Только я закончил их допрашивать, как ребята привезли Эрин Бурман — она ночевала у подруги, которой сделали стоматологическую операцию. Я решил, что бедной женщине ни к чему наблюдать за нашими действиями на месте убийства, и отвел ее наверх, в хозяйскую спальню. Девочки услышали вернувшуюся мать и подняли такой шум, что я, скрепя сердце, пустил их к ней. Нарушил инструкцию, конечно, но не пустить не смог.
Оставлять близняшек в комнате с матерью не следовало, однако от Эрин было маловато толку, она лишь рыдала, поэтому вряд ли их присутствие нам бы помешало. Я попросил ее вспомнить как можно больше — не бродил ли по соседству кто-нибудь подозрительный, не пропало ли что-нибудь, в таком вот роде, — но Эрин только сильнее взвинчивалась. Я уже думал, она сейчас на меня сорвется, как вдруг Лани сказала: «Я все видела».
Мы так и застыли. Поскольку я услышал об этом впервые, тут же насторожился. Вы не представляете, сколько народу хочет приобщиться к полицейскому расследованию чисто из любви к драматизму. К девочкам-подросткам это относится вдвойне — я не сексист, не подумайте, просто делюсь наблюдением. Непредвзятым, так сказать. Я не хотел отпугнуть Лани, но должен был убедиться, что она меня не дурачит, поэтому я попросил ее описать увиденное. Вот тогда-то Лани и назвала Уоррена Кейва убийцей.
ПОППИ: Я читала, что первые слова свидетеля обычно самые правдивые. Почему же вы поверили второму заявлению Лани?

МАКГАННИГАЛ: Хочу прояснить — решение принимал не я. Мой шеф рассудил так: до возвращения матери девочки были слишком напуганы и потому не откровенничали. Они, видите ли, обучались на дому и почти не имели дела с представителями власти. По мнению шефа, появление матери немного успокоило девочек, и они заговорили.

ПОППИ: А вы с этим не согласны?

МАКГАННИГАЛ: Я такого не утверждаю. Я лишь констатирую: Лани Бурман не стало спокойней при матери. Если уж на то пошло, девочка будто еще сильнее разволновалась. Но знаете, не случайно ведь мой шеф до сих пор руководит управлением, а я теперь работаю в отделе по предотвращению убытков.

ПОППИ: Вас уволили за несогласие с шефом по поводу Лани Бурман?

МАКГАННИГАЛ: Мы не меня обсуждаем. Я просто высказываю свое мнение: присутствие матери ничуть не успокоило Лани. Только кто его знает почему — мать-то была с причудами. Даже до вступления в секту. Короче говоря, сцену убийства Лани Бурман описала в точности, вплоть до места, где должен был стоять стрелок. Она никак не сумела бы этого сделать, если бы находилась все время наверху. Значит, ее первое заявление было ложным.
Так вот, я отправил двоих полицейских в соседний дом, к Кейву. Мелани Кейв стояла на крыльце — наблюдала за расследованием — и не хотела пускать полицейских в дом: мол, Уоррен спит и ни о чем не знает. Известие о том, что они пришли арестовать сына, ее сокрушило.

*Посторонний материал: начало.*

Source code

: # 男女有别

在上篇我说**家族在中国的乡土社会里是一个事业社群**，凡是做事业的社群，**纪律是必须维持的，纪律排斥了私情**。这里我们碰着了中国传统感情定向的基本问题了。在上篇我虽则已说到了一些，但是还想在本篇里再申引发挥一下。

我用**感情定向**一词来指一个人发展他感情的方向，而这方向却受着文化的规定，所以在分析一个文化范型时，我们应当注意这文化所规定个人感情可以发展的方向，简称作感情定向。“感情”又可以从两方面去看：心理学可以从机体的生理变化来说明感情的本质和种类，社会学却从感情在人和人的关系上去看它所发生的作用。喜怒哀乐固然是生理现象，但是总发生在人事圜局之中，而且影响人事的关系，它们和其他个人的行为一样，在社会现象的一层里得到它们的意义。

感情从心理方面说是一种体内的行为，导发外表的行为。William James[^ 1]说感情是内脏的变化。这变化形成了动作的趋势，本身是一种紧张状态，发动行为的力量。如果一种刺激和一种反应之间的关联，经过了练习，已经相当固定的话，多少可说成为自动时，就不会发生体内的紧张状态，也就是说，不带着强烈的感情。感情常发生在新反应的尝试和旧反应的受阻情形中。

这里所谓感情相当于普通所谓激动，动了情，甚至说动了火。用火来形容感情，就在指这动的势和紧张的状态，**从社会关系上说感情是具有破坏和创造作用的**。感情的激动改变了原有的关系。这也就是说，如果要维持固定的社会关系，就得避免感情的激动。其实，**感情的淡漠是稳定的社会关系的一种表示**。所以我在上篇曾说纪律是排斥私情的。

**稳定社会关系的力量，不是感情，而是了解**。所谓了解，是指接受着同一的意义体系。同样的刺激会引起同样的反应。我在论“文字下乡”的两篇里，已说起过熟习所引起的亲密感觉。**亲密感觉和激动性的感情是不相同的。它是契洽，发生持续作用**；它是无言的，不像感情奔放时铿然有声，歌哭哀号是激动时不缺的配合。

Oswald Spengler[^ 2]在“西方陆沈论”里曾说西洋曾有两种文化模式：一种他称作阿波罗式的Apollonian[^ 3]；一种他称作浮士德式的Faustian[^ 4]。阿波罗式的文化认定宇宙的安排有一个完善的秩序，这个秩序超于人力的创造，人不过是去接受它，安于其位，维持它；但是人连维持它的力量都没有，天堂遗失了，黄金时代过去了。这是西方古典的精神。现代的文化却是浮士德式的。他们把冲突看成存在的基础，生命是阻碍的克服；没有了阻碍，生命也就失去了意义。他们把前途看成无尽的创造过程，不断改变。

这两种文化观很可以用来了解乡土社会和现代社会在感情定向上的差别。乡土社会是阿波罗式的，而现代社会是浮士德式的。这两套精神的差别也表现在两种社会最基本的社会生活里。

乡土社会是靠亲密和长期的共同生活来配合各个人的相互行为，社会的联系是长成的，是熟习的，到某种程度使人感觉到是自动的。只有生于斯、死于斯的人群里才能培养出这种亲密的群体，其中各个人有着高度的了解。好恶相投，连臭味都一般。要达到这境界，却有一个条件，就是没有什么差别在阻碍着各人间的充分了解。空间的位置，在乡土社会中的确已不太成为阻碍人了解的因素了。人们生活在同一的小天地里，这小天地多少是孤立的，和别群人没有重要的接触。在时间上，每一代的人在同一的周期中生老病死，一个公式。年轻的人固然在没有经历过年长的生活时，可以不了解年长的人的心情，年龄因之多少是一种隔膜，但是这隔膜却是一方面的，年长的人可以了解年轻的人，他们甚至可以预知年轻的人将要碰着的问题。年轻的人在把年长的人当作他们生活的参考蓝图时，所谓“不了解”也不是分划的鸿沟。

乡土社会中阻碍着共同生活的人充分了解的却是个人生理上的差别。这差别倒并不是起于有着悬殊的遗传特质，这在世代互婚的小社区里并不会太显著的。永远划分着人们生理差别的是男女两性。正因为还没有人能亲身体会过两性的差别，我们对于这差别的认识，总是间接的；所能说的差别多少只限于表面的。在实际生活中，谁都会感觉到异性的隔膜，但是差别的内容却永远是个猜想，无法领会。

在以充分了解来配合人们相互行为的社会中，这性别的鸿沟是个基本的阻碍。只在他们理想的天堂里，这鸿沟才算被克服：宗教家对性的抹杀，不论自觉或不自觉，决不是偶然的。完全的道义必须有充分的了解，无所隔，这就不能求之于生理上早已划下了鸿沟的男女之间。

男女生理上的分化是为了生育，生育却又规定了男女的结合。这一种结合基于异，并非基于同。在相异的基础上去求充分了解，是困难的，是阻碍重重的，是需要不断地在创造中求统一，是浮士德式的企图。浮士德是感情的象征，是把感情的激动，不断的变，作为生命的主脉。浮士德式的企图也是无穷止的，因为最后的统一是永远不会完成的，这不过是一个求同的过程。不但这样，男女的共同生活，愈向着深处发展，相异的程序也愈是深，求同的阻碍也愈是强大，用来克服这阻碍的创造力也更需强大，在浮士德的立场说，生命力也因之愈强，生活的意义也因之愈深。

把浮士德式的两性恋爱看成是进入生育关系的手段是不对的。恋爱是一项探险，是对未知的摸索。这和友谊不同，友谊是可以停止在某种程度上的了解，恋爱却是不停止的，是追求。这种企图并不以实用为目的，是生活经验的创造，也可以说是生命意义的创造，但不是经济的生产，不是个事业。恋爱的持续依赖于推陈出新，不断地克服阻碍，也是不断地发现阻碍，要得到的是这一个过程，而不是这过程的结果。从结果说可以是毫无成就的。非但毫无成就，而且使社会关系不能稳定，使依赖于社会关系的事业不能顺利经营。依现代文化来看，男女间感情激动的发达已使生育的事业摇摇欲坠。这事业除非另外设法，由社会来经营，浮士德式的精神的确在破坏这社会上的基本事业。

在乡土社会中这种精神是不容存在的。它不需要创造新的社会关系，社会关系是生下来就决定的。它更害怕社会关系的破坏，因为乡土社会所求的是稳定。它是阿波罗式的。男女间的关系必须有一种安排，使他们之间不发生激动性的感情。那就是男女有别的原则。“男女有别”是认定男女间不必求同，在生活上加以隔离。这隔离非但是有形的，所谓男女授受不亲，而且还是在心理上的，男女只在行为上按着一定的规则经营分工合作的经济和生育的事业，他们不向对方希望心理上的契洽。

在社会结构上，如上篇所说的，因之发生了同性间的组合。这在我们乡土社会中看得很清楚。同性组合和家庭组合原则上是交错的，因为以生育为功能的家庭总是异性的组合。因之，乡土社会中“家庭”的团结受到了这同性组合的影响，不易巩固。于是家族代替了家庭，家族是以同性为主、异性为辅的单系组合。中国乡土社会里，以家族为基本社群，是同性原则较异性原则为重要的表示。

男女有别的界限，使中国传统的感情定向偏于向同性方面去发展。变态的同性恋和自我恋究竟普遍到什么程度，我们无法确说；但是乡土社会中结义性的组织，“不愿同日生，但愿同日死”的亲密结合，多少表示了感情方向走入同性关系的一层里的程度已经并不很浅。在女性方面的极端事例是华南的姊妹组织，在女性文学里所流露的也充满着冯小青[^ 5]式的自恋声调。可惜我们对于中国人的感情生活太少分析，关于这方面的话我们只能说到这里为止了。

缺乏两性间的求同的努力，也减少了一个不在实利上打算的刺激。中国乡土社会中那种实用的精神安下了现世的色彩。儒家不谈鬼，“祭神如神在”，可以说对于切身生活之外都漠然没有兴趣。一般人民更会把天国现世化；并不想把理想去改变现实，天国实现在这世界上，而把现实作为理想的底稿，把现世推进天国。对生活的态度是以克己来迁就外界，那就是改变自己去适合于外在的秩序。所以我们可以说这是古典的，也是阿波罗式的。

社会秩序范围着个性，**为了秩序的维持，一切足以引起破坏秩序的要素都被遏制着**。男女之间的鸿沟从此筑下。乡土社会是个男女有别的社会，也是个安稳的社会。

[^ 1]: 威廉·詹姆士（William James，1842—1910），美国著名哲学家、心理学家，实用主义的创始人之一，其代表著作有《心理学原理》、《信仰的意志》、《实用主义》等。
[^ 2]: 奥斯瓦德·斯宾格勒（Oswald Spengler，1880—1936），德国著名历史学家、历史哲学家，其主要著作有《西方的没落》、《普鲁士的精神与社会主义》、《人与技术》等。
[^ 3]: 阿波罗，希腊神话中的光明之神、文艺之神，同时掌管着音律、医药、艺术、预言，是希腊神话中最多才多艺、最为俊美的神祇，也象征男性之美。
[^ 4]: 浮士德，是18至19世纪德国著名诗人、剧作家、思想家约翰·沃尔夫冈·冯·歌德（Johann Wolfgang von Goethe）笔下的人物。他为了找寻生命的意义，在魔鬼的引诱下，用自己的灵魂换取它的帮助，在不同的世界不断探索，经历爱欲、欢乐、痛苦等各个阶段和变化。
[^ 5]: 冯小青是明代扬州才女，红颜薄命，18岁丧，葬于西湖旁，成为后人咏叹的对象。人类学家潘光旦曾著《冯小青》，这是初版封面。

ПОППИ: Вы считаете, Мелани Кейв умышленно лгала о местонахождении Уоррена?

МАКГАННИГАЛ: Нет, по-моему, она действительно думала, что сын наверху. Зато умышленно не раскрывала местонахождение мужа. Твердила: «уехал», и все, без конкретики. Мы тогда решили — дело тут нечисто, но позже выяснили, что они просто поссорились.
К тому же если бы Мелани знала о том, что Уоррена нет наверху, то вряд ли впустила бы полицейских без ордера. А она в конце концов впустила и проводила их в комнату сына. Как известно, его там не оказалось. Полицейские перешли в режим боевой готовности — Уоррен мог быть вооружен и опасен — и быстро обыскали дом. Мы уже начали прочесывать окрестности, когда к дому на велосипеде подъехал Уоррен, мокрый насквозь. Повел себя вызывающе: отказался сообщить полицейским, где был, обозвал их свиньями и даже хуже. Парня арестовали по подозрению в убийстве Чака Бурмана и обвинили в сопротивлении при аресте.

Уоррен с готовностью признает, что в ту ночь вел себя плохо, и понимает, что перепалка с полицией ему лишь навредила. Я спросила у него, о чем он тогда думал.
ПОППИ: Многие сочли ваше поведение в ночь смерти Чака Бурмана подозрительным. Можете рассказать, чем оно было вызвано?

УОРРЕН: Я понимаю, почему люди так считают. И ни капли не горжусь своим поведением. Но не забывайте, я ведь был семнадцатилетним анархистом и ненавидел полицию из принципа. А еще я в ту ночь туссином закидывался, на кладбище.

ПОППИ: Закидывался туссином?

УОРРЕН: Да. Это когда пьешь бутылками сироп от кашля, чтобы кайфануть. Не слышали?

ПОППИ: И действительно кайфуешь?

УОРРЕН: Угу. Только это тупо. Не делайте так.

ПОППИ: Не буду. То есть в ночь убийства Чака Бурмана у вас не было алиби, потому что вы пили сироп от кашля — в одиночестве, на кладбище?

УОРРЕН: Да.

ПОППИ: Почему на кладбище?

УОРРЕН: Понятия не имею. Теперь-то я осознаю, что это ужасно непочтительно, а тогда мне нравилось. Передозировка сиропа от кашля вызывает галлюцинации. А галлюцинации на кладбище — самые кайфовые. По крайней мере, так я тогда думал.
Я столько раз жалел, что не занимался в ту ночь чем-нибудь другим, — вы не представляете! Нужно было вообще дома сидеть. Или, если уж приспичило дурью маяться, то делать это у кого-нибудь на глазах… Но о таком ведь не думаешь — ну, что алиби понадобится, — пока тебя не арестуют.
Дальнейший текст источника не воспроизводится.